A study published in Fertility & Sterility looks at the association between mobile phone usage and sperm quality. 


Professor Alison Campbell, Chief Scientific Officer, Care Fertility, said:

“This is a relatively large study of over 2500 men conducted over 13 years to examine the possible association of radiofrequency electromagnetic fields (RF-EMF) with semen parameters. The research reported decreasing sperm numbers with increasing mobile phone usage.

“We know that many lifestyle factors can affect male fertility, but we have almost certainly not identified all of them. This research considered and adjusted for some of them and also involved the men completing detailed questionnaires about their health and lifestyle. However, there could be other causes of the decline in sperm numbers that was observed.

“The authors highlight that more studies are required to confirm whether mobile phones were the cause of the reduction in sperm numbers that was seen. There is currently no confirmed explanation of the biology or mechanisms behind this finding, as the research has not yet been done.

“Interestingly, sperm morphology (shape) and motility were not seen to decline, with increased use of mobile phones, like sperm numbers did. Whilst sperm numbers matter, the ability of sperm to swim, have healthy intact DNA and be the right shape, is at least as important.

“This is a fascinating and novel study which should not cause alarm or drastic changes in habits. Men looking to conceive, or wanting to improve their sperm health should exercise (but not overheat in their groin area), eat a balanced diet, maintain a healthy weight, avoid smoking and limit alcohol and seek help if they are having problems conceiving.”


Professor Allan Pacey of Andrology at the University of Manchester, said:

“I have been asked many times over the past decade whether there is any link between mobile phones and male fertility. However, I have been largely unconvinced by the data which has been published to date. This is for a variety of reasons as outlined in a previous comment I gave to the Science Media Centre back in 2022 ( which you may like to look at. That quote summarises my position at the time and very little has changed it in the interim.

“However, today’s study is a little step forward in the debate because this is a large epidemiological study which appears to have been very well conducted. The study is not perfect, and the authors of it acknowledge that (one of the main criticisms being that mobile phone use was self-reported), but it is a study in the real world – and that is good in my opinion. However, we should be cautious about its interpretation as it only shows an association between mobile phone use and semen quality. We cannot be sure that the mobile phone is not a surrogate marker for another aspect of the men’s lifestyle or occupation that is the real cause of any changes to their sperm quality. I am intrigued by the observation that the biggest effect was apparently seen with older 2G and 3G phones compared to modern 4G and 5G versions. This is not something I am able to explain and you’d have to speak to an expert in electromagnetic radiation to better understand that.

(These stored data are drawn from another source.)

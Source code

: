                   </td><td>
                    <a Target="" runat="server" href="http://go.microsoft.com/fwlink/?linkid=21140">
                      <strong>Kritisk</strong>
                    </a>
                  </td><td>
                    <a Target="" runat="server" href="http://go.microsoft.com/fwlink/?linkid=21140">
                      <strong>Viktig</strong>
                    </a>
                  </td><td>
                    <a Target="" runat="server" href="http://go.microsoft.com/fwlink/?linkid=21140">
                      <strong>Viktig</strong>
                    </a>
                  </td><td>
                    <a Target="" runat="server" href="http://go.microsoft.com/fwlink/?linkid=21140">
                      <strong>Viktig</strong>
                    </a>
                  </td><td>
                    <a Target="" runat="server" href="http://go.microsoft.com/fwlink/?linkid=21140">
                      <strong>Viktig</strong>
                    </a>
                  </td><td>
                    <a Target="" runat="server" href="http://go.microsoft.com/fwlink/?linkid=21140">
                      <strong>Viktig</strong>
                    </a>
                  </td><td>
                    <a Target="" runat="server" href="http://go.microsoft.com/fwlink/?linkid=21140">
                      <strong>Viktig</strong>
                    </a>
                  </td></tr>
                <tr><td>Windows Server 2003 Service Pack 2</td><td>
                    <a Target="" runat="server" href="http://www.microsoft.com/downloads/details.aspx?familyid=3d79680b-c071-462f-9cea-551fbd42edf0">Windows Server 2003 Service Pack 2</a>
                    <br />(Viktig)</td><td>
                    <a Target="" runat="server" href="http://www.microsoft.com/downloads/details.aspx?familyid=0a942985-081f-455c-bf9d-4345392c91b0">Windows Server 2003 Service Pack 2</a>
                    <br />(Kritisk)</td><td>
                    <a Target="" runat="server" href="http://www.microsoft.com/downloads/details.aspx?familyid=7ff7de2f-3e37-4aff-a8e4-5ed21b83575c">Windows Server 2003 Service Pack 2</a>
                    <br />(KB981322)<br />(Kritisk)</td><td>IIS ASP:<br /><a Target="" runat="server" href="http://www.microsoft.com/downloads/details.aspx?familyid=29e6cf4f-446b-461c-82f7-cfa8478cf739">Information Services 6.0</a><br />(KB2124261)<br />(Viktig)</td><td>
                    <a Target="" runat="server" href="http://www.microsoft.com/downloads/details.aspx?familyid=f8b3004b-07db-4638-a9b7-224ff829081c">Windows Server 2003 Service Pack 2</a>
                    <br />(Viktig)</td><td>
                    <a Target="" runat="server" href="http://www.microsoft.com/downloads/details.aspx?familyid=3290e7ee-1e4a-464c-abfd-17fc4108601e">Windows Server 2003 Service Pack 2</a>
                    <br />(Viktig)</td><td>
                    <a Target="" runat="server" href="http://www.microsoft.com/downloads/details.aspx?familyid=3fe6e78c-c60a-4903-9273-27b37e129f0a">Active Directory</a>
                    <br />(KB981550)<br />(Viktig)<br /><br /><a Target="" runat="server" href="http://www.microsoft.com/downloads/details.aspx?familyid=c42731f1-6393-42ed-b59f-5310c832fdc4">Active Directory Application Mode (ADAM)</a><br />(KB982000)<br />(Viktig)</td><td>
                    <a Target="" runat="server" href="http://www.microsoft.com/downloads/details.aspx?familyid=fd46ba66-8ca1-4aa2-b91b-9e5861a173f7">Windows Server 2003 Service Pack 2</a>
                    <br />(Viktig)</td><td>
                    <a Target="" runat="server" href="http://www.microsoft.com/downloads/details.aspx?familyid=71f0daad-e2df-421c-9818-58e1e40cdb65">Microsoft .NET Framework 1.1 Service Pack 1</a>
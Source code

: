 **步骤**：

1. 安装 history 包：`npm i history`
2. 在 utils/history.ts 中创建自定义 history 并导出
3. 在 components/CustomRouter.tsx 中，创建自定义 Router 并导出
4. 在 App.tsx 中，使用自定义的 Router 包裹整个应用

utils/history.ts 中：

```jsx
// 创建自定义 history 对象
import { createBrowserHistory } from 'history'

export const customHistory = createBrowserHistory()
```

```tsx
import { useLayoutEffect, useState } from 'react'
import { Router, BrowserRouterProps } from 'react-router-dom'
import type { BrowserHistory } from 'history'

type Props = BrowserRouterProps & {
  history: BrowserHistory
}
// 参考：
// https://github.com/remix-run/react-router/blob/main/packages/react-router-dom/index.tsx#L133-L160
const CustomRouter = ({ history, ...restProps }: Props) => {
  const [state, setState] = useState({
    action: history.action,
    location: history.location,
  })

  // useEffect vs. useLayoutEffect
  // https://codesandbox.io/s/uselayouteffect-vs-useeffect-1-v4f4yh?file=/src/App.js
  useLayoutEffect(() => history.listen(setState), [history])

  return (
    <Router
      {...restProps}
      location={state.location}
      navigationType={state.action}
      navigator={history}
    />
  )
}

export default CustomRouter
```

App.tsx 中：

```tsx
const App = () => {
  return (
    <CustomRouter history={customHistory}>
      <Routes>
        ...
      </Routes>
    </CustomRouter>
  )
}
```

“Finally, whilst this paper gives the researchers a clear sense of direction for their future studies (which they mention in the paper), I am not sure it really changes the advice I would give to men who are concerned about their fertility. If men are concerned, then keeping their phones in a bag and limiting their use is a relatively easy thing for them to do. But there is currently no evidence that will improve their sperm quality (that would need a randomised controlled trial). As for me, I will be continuing to keep my phone in my trouser pocket.”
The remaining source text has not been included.